> [EXERCISE]
Report each line from the listing that the string "type" appears in.

> [DATA PROVIDED]
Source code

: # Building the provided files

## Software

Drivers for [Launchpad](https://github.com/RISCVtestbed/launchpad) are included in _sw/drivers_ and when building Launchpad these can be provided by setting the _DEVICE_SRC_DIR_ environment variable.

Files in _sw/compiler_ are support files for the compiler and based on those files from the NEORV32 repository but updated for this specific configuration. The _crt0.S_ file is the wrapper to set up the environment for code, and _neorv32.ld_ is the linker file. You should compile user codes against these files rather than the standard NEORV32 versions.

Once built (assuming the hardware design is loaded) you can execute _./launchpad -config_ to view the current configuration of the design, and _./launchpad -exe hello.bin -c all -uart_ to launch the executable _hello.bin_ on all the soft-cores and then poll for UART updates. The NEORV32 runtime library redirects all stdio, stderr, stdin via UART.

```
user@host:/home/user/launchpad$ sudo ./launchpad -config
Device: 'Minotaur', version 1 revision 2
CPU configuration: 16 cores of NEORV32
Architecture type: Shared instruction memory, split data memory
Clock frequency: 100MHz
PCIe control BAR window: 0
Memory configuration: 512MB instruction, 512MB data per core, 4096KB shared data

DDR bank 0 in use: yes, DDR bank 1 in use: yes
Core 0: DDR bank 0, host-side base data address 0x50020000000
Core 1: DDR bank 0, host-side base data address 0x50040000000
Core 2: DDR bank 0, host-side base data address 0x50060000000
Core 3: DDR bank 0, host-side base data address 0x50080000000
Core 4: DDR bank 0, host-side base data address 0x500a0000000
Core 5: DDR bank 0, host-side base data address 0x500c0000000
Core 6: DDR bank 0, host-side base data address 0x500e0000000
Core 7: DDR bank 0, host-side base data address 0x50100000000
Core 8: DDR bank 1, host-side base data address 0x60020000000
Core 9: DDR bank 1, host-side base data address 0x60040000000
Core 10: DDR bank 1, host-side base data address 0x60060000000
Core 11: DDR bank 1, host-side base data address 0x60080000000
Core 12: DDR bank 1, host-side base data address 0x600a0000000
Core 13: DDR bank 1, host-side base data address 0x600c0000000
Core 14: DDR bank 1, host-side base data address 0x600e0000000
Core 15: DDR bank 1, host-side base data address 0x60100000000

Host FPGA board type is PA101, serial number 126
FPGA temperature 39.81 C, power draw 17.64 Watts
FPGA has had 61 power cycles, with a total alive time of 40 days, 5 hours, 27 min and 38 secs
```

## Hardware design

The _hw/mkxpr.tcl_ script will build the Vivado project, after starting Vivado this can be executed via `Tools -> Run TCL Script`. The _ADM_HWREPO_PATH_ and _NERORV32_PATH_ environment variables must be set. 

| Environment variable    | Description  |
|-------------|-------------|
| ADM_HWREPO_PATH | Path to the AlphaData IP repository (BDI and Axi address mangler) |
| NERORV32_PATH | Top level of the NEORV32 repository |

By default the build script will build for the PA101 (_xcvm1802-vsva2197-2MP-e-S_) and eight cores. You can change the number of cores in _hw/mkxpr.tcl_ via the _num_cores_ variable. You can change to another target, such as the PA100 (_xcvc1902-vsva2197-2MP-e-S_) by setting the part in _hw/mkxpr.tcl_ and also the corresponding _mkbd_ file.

> [ANSWER SECTION]
Architecture type: Shared instruction memory, split data memory
Host FPGA board type is PA101, serial number 126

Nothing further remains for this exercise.